4. En deuxième lieu, aux termes de l'article L. 522-1 du code de l'entrée et du séjour des étrangers et du droit d'asile, alors applicables à la date de la décision attaquée : " A la suite de la présentation d'une demande d'asile, l'Office français de l'immigration et de l'intégration est chargé de procéder, dans un délai raisonnable et après un entretien personnel avec le demandeur d'asile, à une évaluation de la vulnérabilité de ce dernier afin de déterminer, le cas échéant, ses besoins particuliers en matière d'accueil. Ces besoins particuliers sont également pris en compte s'ils deviennent manifestes à une étape ultérieure de la procédure d'asile. Dans la mise en œuvre des droits des demandeurs d'asile et pendant toute la période d'instruction de leur demande, il est tenu compte de la situation spécifique des personnes vulnérables. / L'évaluation de la vulnérabilité vise, en particulier, à identifier les mineurs, les mineurs non accompagnés, les personnes en situation de handicap, les personnes âgées, les femmes enceintes, les parents isolés accompagnés d'enfants mineurs, les victimes de la traite des êtres humains, les personnes atteintes de maladies graves, les personnes souffrant de troubles mentaux et les personnes qui ont subi des tortures, des viols ou d'autres formes graves de violence psychologique, physique ou sexuelle, telles que des mutilations sexuelles féminines. / L'évaluation de la vulnérabilité du demandeur est effectuée par des agents de l'Office français de l'immigration et de l'intégration ayant reçu une formation spécifique à cette fin. / Lors de l'entretien, le demandeur est informé de sa possibilité de bénéficier de l'examen de santé gratuit prévu à l'article L. 321-3 du code de la sécurité sociale. ".

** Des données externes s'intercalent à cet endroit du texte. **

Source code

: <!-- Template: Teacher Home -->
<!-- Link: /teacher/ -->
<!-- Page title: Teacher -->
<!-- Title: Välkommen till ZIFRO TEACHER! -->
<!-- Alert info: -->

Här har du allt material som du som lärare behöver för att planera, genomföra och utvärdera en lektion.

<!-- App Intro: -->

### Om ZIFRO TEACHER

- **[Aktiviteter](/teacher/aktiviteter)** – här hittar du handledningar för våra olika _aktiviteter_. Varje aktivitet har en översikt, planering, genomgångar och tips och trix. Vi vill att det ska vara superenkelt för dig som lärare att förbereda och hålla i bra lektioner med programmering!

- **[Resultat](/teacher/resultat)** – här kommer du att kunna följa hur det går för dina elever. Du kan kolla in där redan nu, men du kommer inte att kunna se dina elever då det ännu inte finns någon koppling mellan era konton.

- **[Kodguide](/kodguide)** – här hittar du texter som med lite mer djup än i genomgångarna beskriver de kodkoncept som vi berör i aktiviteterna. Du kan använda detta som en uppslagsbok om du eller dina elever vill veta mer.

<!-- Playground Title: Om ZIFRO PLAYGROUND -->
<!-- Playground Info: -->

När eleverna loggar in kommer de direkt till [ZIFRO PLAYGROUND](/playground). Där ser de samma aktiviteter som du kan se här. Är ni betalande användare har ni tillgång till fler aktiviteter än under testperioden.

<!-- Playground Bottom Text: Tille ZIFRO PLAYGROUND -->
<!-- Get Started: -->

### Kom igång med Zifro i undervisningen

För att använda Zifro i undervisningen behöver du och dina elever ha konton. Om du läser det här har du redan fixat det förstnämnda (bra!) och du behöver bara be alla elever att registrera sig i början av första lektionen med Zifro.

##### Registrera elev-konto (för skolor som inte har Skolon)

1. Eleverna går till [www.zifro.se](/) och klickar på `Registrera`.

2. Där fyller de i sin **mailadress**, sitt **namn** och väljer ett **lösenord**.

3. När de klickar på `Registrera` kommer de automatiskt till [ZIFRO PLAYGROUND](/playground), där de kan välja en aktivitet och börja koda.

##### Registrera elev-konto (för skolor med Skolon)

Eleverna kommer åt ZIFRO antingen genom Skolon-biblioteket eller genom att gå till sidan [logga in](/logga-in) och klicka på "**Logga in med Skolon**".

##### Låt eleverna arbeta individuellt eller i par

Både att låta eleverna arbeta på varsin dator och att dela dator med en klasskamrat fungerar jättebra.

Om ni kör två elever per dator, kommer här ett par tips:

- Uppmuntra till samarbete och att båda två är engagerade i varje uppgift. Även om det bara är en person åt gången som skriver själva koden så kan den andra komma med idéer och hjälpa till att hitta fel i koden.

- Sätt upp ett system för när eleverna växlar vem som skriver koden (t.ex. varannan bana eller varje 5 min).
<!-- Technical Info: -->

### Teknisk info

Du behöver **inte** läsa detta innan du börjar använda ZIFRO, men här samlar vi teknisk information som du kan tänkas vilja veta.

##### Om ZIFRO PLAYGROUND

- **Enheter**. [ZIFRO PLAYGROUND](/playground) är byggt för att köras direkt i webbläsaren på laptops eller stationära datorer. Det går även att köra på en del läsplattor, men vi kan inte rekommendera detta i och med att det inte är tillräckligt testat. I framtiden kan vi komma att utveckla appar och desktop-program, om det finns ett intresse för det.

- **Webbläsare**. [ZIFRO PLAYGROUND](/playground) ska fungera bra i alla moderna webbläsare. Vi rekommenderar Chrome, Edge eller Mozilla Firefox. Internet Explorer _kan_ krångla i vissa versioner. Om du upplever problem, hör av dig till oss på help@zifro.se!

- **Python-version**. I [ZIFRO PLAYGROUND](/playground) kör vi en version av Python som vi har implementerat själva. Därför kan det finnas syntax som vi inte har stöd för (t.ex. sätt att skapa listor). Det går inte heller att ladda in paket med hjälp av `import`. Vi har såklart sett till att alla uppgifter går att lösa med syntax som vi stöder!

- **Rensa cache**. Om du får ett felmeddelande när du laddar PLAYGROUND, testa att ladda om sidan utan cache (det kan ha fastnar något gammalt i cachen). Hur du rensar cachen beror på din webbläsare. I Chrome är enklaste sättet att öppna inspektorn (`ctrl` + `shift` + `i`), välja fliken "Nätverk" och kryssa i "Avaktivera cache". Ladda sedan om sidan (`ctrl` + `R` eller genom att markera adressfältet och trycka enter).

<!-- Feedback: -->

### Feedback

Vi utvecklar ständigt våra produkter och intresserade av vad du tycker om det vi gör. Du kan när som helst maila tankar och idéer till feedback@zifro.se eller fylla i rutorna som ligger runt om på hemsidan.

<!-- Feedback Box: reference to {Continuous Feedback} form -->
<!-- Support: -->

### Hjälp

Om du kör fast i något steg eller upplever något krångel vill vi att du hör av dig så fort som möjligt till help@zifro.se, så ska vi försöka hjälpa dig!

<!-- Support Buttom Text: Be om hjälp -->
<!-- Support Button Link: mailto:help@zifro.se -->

5. Il ressort des pièces du dossier qu'à la suite de l'enregistrement de sa demande d'asile en guichet unique le 8 février 2022, Mme C a bénéficié, le même jour, d'un entretien destiné à évaluer sa vulnérabilité, lequel a été mené par un agent de l'OFII, comme en atteste le formulaire d'offre de prise charge qu'elle a signé et que produit le directeur général de l'OFII en défense. Par suite, le moyen tiré du vice de procédure du fait de l'absence d'entretien visant à évaluer sa situation de vulnérabilité doit être écarté comme manifestement infondé.
6. En troisième lieu, aucune pièce du dossier ne permettant de tenir pour établi que cet entretien n'aurait pas été mené par une personne ayant reçu une qualification à cette fin, ce moyen n'est manifestement pas assorti des faits susceptibles de venir à son soutien.
7. En quatrième lieu, Mme B ne peut utilement invoquer à l'encontre de la décision attaquée l'illégalité de l'arrêté du 23 octobre 2015 visé ci-dessus, qui ne constitue pas la base légale de cette décision et qui n'a pas davantage été prise pour son application.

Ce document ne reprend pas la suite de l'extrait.